- **About this task**:
Return all lines from the listing below in which the string "tablenotes" occurs.

- **Data extracts**:
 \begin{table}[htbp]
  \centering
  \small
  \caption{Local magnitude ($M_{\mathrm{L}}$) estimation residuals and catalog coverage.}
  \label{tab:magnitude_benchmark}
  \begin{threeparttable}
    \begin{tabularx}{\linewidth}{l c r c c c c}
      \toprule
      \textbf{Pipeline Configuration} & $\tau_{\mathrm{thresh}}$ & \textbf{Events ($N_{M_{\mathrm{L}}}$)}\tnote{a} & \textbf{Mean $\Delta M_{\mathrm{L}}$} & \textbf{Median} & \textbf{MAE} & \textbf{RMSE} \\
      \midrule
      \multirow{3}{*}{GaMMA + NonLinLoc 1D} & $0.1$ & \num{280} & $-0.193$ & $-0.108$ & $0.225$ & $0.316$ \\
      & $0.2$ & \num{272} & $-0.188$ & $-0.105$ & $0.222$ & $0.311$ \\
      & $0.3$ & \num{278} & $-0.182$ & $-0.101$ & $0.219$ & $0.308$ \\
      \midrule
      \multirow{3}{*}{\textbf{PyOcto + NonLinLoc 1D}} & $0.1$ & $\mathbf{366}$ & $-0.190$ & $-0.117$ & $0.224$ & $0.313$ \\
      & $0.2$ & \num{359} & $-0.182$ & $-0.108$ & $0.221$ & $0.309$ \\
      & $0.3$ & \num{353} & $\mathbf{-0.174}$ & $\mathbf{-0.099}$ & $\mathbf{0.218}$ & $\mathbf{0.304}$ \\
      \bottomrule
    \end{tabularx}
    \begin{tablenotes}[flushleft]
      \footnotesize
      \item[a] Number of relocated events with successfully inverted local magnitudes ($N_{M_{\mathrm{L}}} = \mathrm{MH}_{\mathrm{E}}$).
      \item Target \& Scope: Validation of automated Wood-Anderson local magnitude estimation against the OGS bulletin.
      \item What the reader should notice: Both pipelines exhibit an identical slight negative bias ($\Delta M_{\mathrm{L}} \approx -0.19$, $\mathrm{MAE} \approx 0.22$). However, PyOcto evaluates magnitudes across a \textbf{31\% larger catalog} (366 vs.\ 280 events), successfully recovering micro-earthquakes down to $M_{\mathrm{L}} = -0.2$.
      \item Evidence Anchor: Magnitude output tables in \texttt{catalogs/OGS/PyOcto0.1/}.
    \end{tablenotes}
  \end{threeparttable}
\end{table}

- **Solution to this problem**:
    \begin{tablenotes}[flushleft]
    \end{tablenotes}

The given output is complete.